#### [PROVIDED INFORMATION]
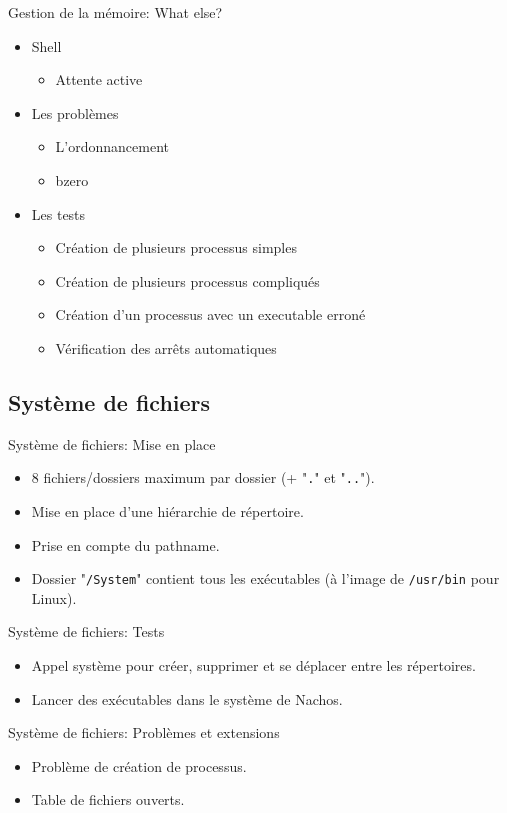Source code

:\documentclass{beamer}
\begin{document}
\begin{frame}{Gestion de la mémoire: What else?}
    \begin{itemize}
        \item Shell
        \begin{itemize}
 			\item Attente active
 		\end{itemize}
        \item Les problèmes
        \begin{itemize}
 		\item L'ordonnancement
 		\item bzero
  		\end{itemize}
        \item Les tests
        \begin{itemize}
 		\item Création de plusieurs processus simples
 		\item Création de plusieurs processus compliqués
 		\item Création d'un processus avec un executable erroné
 		\item Vérification des arrêts automatiques
  		\end{itemize}
    \end{itemize}
\end{frame}

\subsection{Système de fichiers}

\begin{frame}{Système de fichiers: Mise en place }
    \begin{itemize}
		\item 8 fichiers/dossiers maximum par dossier (+ "\texttt{.}" et "\texttt{..}").
		\item Mise en place d'une hiérarchie de répertoire.
		\item Prise en compte du pathname.
		\item Dossier "\texttt{/System}" contient tous les exécutables (à l'image de \texttt{/usr/bin} pour Linux).
    \end{itemize}
\end{frame}
\begin{frame}{Système de fichiers: Tests }
    \begin{itemize}
		\item Appel système pour créer, supprimer et se déplacer entre les répertoires.
		\item Lancer des exécutables dans le système de Nachos.
		
    \end{itemize}
\end{frame}
\begin{frame}{Système de fichiers: Problèmes et extensions }
    \begin{itemize}
		\item Problème de création de processus. 
		\item Table de fichiers ouverts.
		
    \end{itemize}
\end{frame}
\end{document}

#### [WORK TASK]
Filter the data above, keeping only lines that include the string "pour".

#### [RESULT]
		\item Dossier "\texttt{/System}" contient tous les exécutables (à l'image de \texttt{/usr/bin} pour Linux).
		\item Appel système pour créer, supprimer et se déplacer entre les répertoires.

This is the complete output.